-- Source information follows --

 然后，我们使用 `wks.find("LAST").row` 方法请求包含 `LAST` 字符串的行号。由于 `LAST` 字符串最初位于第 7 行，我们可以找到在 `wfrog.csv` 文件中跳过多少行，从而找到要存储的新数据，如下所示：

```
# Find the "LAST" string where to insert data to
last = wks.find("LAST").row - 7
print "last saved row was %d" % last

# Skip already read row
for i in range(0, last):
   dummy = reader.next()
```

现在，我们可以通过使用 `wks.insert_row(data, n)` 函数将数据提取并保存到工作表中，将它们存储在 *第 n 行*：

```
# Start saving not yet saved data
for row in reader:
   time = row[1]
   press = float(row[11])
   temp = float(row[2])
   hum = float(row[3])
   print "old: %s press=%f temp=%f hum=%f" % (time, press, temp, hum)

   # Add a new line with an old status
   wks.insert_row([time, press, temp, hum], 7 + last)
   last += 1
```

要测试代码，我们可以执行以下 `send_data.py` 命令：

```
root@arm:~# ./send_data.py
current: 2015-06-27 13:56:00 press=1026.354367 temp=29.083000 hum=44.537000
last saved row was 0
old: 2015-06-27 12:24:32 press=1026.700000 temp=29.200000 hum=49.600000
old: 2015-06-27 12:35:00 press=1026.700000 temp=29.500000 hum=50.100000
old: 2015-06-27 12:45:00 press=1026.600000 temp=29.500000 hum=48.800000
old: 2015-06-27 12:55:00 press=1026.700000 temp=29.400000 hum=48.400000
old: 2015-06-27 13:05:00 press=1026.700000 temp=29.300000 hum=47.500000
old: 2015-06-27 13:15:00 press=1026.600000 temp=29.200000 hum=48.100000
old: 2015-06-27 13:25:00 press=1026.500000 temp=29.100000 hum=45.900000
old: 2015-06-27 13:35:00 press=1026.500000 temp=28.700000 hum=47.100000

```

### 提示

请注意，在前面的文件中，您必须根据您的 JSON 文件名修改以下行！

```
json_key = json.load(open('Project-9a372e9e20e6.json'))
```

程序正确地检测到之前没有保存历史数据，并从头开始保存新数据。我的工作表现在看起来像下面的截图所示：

-- Source information concluded --

**What you need to do:** All lines above containing the string "press": copy each one.

**Exercise response:**
   press = float(row[11])
   print "old: %s press=%f temp=%f hum=%f" % (time, press, temp, hum)
   wks.insert_row([time, press, temp, hum], 7 + last)
current: 2015-06-27 13:56:00 press=1026.354367 temp=29.083000 hum=44.537000
old: 2015-06-27 12:24:32 press=1026.700000 temp=29.200000 hum=49.600000
old: 2015-06-27 12:35:00 press=1026.700000 temp=29.500000 hum=50.100000
old: 2015-06-27 12:45:00 press=1026.600000 temp=29.500000 hum=48.800000
old: 2015-06-27 12:55:00 press=1026.700000 temp=29.400000 hum=48.400000
old: 2015-06-27 13:05:00 press=1026.700000 temp=29.300000 hum=47.500000
old: 2015-06-27 13:15:00 press=1026.600000 temp=29.200000 hum=48.100000
old: 2015-06-27 13:25:00 press=1026.500000 temp=29.100000 hum=45.900000
old: 2015-06-27 13:35:00 press=1026.500000 temp=28.700000 hum=47.100000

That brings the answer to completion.